- **What is needed**: Below are entries. Reproduce exactly the lines between the line holding "- Simple and" and the line holding "- [app/frontend](app/frontend): Frontend", inclusive, and only those.

- **Entries shown**:
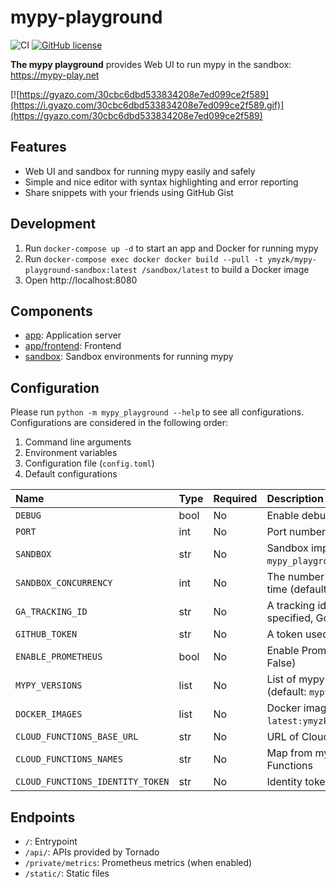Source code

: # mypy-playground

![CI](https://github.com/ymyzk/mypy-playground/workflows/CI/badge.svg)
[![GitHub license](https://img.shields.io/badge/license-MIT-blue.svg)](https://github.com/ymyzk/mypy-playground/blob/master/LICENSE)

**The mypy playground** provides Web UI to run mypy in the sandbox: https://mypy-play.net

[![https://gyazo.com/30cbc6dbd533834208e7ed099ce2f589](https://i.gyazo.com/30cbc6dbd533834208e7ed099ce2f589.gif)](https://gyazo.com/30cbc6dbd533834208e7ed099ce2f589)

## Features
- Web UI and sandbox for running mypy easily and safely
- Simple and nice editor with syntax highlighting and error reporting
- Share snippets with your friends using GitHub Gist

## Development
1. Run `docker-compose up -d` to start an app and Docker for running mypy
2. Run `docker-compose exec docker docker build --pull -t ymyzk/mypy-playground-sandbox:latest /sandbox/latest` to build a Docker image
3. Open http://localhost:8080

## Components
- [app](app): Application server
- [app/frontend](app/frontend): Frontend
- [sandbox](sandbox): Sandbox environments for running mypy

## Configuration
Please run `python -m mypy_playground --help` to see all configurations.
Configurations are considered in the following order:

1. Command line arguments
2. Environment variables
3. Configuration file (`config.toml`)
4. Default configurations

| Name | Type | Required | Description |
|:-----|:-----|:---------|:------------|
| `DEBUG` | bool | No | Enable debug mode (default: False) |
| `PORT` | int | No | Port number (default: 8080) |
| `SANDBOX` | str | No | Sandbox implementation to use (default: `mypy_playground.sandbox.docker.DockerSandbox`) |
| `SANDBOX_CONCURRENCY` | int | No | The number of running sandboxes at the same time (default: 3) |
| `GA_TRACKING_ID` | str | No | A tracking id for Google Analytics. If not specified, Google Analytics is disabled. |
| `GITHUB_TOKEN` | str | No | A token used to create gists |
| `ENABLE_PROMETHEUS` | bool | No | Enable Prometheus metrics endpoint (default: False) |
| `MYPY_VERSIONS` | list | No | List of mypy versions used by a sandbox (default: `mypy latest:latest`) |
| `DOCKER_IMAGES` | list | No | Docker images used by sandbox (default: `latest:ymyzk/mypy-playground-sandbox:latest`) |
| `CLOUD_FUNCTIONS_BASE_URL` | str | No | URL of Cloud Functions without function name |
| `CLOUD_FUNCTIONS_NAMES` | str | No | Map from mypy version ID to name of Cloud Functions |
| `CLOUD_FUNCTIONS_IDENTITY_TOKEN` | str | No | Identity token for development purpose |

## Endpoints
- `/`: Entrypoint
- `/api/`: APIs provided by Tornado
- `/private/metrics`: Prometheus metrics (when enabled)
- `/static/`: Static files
==
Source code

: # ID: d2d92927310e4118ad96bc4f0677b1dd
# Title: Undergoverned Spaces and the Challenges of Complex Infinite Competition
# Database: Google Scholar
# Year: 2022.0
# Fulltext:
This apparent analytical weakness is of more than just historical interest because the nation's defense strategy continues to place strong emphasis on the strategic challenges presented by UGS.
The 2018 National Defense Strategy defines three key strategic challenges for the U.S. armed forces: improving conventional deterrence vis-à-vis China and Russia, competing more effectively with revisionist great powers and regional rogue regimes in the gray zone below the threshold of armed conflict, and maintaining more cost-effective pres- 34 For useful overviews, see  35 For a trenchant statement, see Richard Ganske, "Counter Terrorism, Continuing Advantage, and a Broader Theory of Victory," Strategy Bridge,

- **Finished task**:
- Simple and nice editor with syntax highlighting and error reporting
- Share snippets with your friends using GitHub Gist

## Development
1. Run `docker-compose up -d` to start an app and Docker for running mypy
2. Run `docker-compose exec docker docker build --pull -t ymyzk/mypy-playground-sandbox:latest /sandbox/latest` to build a Docker image
3. Open http://localhost:8080

## Components
- [app](app): Application server
- [app/frontend](app/frontend): Frontend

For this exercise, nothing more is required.